There are a surprising number of tech companies that are substantial, fast-growing, profitable (or on their way to being) yet are still private. You can see them in numerous tech segments - equipment, internet, software etc. These are the ones that need to spring loose in the public markets and now is the time to start seeing some of them do it. Filing an IPO this month means a good chance of completing the process before the holiday season and hopefully taking advantage of recent market strength.
And its starting to happen. Today, Fortinet filed their S-1. (An S-1 is the basic IPO prospectus or offering document filed with the SEC at the start of the IPO process.) They're a manufacturer of network security appliances (an "appliance" in this context is a simple, server-type box where the core functionality is in the software rather than the hardware - the hardware is simply the container, if you will) that reported over $200m in revenues last year, up about 25% over the prior year, and was slightly profitable. This is the type of low risk, solid, easy to digest IPO that will do well in this market.
Also last week Ancestry.com, an internet company, filed it's S-1. Their mission is to "help everyone discover, preserve and share their family history". Now I'm one of those sceptics who wonders how this can possibly be a big business. Apparently I'm wrong because it did $197m in revenues last year - up from $166m the year before! They're not a Valley company, and in fact they've been around in some form or another for 20 years, but they are an interesting filing to follow as an internet play.
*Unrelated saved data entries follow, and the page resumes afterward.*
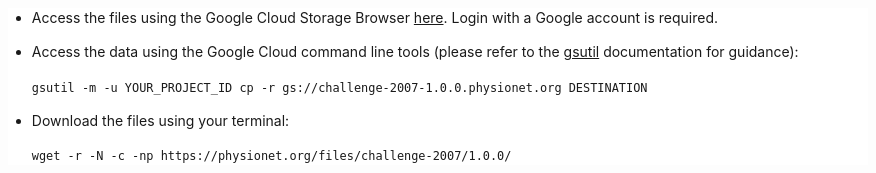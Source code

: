 -   Access the files using the Google Cloud Storage Browser
    [here](https://console.cloud.google.com/storage/browser/challenge-2007-1.0.0.physionet.org/).
    Login with a Google account is required.

-   Access the data using the Google Cloud command line tools (please
    refer to the
    [gsutil](https://cloud.google.com/storage/docs/gsutil_install)
    documentation for guidance):

    ``` shell-command
    gsutil -m -u YOUR_PROJECT_ID cp -r gs://challenge-2007-1.0.0.physionet.org DESTINATION
    ```

-   Download the files using your terminal:

    ``` shell-command
    wget -r -N -c -np https://physionet.org/files/challenge-2007/1.0.0/
    ```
Two other tech IPO's priced (that is, they completed the IPO process) in the U.S. last week - Avago, the Singapore-based former semiconductor group of Avaya, the HP spin off some years ago, and CDC software our of Hong Kong. Both are substantial, particularly Avago with $1.7Bn in sales last year.
More importantly, for our purposes, I hope these are the first of the next wave of tech-related IPO's that will provide exits (or will develop warchests to acquire some of the promising start-ups out there), and therefore hope for future liquidity events from today's investments, and slowly increase the confidence in funding some of the good ideas out there.